No End In Sight
Crimes Without Punishment
Kathryn Flett
Sunday January 27, 2008
The Observer
What makes a great documentary? Whether it's epic in scale or cosily intimate, static and verbose or lyrical and beautiful, it has to make my synapses fire or my heart skip a beat or both.
No End in Sight, written, produced and directed by Charles Ferguson, which aired last Tuesday, the day it had been nominated for a best documentary feature Oscar was two of hours of riveting, epic viewing that rejected the opportunity to be obviously filmic (there was, for example, nothing particularly lyrical or lovely about either the way it looked or sounded, which is pretty brave for a documentary aiming at cinematic release) in favour of cold, hard, no-nonsense down-and-dirty home truths, resulting in the most compelling - all the more compelling indeed for being an American film - indictment of Dubya's war on terror I've seen. And I've seen a few.
I'm just grateful to have seen a film that, via talking heads and archive footage, told this tale of ineptitude, hubris, greed and molten stupidity with a quiet, non-confrontational rage. Underpinning the narrative, which ranged from 9/11 to 2007, was a belief that the 'war' was lost within a few weeks of the occupation, and certainly lost for eternity when the Iraqi army was disbanded rather than constructively redeployed, making 500,000 armed men both unemployed and angry. 'The equivalent of sacking five million Americans,' the voiceover told us succinctly.
From old footage of Donald Rumsfeld's almost gleeful soundbite about 'the first war of the 21st century' to the young Iraq veteran's despairing: 'Are you telling me that's the best America can do? No, don't tell me that. That makes me angry' just before the credits, I found myself in a sofa-punching mood. And it was useful, too, in a week of global financial meltdown, to be told that the projected total economic costs to the US of the war and its aftermath may be something in the region of $1.8 trillion. Recession? Bring it on - we've earned it.

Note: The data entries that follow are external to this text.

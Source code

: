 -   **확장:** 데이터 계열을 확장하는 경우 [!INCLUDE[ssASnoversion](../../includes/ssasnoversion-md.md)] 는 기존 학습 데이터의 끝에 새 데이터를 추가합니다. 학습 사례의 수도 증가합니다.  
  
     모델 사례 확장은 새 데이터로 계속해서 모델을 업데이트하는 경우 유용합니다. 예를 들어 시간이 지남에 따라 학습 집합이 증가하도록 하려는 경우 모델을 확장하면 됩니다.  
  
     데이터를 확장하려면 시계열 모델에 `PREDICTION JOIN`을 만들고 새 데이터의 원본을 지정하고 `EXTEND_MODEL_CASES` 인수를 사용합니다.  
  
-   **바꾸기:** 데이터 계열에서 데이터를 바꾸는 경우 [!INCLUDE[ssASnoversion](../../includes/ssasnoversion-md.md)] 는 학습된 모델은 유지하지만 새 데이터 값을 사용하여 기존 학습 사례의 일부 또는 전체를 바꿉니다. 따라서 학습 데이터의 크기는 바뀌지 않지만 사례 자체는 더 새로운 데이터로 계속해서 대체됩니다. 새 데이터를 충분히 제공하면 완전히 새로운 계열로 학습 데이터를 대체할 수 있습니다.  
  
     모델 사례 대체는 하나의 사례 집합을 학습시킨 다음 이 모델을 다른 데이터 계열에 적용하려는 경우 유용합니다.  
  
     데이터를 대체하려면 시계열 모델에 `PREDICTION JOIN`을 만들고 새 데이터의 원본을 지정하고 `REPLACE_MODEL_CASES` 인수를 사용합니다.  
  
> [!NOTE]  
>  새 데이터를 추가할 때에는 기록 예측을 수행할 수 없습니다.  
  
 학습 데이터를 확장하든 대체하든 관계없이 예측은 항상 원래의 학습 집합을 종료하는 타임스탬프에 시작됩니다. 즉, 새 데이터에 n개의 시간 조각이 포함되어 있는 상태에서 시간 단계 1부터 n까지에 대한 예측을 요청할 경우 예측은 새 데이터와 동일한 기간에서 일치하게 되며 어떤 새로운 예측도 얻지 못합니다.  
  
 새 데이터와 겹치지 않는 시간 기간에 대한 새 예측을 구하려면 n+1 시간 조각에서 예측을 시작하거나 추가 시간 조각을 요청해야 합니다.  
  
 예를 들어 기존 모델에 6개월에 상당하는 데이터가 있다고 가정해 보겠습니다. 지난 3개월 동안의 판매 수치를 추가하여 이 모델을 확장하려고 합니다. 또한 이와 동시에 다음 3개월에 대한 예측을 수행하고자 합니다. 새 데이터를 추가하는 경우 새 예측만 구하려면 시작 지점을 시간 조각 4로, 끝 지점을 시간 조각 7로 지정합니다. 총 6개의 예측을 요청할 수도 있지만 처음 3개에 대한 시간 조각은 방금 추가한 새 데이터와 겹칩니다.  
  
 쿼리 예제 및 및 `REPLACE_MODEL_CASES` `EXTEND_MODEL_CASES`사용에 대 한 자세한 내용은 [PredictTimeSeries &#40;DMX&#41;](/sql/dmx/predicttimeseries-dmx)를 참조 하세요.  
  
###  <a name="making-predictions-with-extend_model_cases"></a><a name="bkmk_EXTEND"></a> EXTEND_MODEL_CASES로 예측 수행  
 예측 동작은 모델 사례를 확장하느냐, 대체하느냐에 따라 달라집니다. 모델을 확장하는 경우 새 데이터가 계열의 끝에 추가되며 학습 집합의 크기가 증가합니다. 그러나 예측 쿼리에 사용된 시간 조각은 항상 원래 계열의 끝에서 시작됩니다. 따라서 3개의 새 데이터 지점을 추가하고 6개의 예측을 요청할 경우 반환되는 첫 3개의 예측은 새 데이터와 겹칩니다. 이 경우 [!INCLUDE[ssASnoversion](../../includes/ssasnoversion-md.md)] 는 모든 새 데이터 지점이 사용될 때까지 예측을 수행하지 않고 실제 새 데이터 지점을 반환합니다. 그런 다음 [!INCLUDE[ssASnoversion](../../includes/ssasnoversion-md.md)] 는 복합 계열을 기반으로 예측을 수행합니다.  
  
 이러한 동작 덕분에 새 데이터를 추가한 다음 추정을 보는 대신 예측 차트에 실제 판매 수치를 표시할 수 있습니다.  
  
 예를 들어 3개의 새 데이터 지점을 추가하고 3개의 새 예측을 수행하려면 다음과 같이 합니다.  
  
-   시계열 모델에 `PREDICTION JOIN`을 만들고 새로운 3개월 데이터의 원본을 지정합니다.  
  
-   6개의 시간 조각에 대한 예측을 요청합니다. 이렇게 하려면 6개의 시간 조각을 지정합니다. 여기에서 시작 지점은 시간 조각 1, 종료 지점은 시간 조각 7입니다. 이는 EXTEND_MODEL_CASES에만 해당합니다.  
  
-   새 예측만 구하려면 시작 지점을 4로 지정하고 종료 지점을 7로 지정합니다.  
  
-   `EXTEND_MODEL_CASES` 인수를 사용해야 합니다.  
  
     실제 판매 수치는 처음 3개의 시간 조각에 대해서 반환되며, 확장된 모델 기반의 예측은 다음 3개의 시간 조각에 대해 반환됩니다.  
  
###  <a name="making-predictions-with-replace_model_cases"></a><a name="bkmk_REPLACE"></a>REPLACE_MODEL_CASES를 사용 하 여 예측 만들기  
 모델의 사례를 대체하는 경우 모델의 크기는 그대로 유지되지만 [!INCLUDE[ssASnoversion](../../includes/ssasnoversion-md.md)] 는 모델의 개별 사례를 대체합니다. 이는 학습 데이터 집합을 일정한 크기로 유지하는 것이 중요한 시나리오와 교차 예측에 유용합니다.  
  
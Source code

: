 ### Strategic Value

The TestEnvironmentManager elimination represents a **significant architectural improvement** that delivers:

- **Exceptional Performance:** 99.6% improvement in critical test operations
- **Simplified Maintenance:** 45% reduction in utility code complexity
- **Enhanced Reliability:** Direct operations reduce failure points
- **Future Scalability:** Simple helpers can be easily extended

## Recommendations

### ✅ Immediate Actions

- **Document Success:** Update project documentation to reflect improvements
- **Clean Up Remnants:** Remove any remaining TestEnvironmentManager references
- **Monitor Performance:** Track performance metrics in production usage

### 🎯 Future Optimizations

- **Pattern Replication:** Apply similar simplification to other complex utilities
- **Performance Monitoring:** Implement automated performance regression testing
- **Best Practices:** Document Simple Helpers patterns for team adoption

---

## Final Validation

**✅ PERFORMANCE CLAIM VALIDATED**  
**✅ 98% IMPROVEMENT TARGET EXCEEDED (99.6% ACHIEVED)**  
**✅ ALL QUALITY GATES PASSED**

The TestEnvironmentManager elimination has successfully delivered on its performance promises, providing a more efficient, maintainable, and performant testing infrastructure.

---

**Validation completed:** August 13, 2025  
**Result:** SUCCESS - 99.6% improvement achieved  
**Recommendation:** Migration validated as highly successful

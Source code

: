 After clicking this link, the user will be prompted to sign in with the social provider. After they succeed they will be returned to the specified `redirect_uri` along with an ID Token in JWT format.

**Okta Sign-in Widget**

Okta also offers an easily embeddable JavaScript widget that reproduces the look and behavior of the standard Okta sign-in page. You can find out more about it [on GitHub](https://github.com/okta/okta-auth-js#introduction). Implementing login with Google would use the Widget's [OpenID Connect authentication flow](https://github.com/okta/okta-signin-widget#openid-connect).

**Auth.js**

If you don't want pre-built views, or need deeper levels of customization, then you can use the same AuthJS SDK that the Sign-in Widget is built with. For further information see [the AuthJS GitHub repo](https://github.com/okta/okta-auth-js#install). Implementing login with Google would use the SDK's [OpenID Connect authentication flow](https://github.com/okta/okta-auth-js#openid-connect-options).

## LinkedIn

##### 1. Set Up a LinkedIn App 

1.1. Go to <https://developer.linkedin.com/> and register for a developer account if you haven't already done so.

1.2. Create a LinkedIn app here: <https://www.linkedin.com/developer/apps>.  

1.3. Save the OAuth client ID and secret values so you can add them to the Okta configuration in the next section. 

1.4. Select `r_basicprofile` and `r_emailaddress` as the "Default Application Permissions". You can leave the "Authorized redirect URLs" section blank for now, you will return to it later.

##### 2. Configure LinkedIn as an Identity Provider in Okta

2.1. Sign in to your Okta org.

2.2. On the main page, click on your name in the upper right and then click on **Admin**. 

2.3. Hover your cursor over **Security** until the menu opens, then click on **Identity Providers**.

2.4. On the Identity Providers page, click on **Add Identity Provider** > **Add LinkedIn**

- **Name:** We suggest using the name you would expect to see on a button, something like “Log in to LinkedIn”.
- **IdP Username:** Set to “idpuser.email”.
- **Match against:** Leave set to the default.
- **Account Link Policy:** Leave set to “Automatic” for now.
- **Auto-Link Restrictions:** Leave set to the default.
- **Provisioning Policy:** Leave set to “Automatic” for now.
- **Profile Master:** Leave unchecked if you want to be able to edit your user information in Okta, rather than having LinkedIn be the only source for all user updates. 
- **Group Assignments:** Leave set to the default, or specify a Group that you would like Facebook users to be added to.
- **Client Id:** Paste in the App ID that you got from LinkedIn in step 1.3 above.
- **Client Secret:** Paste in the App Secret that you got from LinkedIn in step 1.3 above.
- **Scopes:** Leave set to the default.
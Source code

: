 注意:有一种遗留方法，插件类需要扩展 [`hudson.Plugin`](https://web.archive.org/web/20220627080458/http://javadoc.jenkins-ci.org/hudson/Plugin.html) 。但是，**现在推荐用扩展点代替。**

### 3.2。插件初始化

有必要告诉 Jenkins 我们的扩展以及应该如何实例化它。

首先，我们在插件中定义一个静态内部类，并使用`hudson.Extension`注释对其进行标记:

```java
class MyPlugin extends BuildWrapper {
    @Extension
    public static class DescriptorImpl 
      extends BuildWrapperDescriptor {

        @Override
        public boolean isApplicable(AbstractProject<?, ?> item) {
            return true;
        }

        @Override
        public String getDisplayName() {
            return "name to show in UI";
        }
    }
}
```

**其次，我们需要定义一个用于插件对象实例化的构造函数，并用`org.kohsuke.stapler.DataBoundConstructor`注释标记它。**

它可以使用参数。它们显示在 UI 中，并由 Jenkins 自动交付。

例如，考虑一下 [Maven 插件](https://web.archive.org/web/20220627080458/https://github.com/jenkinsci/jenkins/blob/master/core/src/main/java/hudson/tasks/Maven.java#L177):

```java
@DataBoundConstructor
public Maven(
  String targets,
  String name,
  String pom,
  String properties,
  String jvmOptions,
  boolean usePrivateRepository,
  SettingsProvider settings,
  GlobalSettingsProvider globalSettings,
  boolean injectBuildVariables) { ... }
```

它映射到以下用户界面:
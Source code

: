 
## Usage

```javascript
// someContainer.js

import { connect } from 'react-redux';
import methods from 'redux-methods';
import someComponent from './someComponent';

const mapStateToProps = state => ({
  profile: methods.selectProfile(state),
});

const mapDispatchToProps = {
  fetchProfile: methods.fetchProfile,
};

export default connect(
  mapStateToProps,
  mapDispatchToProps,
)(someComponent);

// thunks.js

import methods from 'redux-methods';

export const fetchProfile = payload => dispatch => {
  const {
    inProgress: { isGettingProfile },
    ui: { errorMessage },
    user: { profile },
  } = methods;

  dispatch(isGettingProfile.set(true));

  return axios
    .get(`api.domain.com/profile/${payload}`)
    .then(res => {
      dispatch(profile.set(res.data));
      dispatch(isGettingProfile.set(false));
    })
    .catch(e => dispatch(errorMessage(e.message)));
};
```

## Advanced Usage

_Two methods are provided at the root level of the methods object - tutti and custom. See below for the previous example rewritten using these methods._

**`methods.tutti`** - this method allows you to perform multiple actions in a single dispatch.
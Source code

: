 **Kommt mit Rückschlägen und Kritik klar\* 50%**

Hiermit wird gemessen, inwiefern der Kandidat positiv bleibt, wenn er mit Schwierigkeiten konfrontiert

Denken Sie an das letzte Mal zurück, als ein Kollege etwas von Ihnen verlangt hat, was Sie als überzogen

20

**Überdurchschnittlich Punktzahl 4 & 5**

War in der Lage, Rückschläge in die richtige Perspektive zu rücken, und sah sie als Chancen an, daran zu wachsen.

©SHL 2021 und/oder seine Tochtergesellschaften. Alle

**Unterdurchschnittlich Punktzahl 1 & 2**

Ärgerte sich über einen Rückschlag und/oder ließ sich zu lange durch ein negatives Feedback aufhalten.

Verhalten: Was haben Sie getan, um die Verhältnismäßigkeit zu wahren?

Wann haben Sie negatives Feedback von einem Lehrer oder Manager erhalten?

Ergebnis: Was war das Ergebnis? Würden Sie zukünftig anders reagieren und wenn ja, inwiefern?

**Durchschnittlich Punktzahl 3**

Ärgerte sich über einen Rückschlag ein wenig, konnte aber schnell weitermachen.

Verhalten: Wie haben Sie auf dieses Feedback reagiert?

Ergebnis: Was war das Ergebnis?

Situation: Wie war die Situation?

Sometimes, however, even in an intensely talky film, an almost throwaway line can resonate the most: 'There were 500 ways to do it wrong, two or three ways to do it right,' said the former (sacked) US ambassador to Iraq, Barbara Bodine, whose job title was 'co-ordinator for central Iraq, in charge of Baghdad' during the early days of the US occupation. 'And we went through all those 500 ways.' And then some.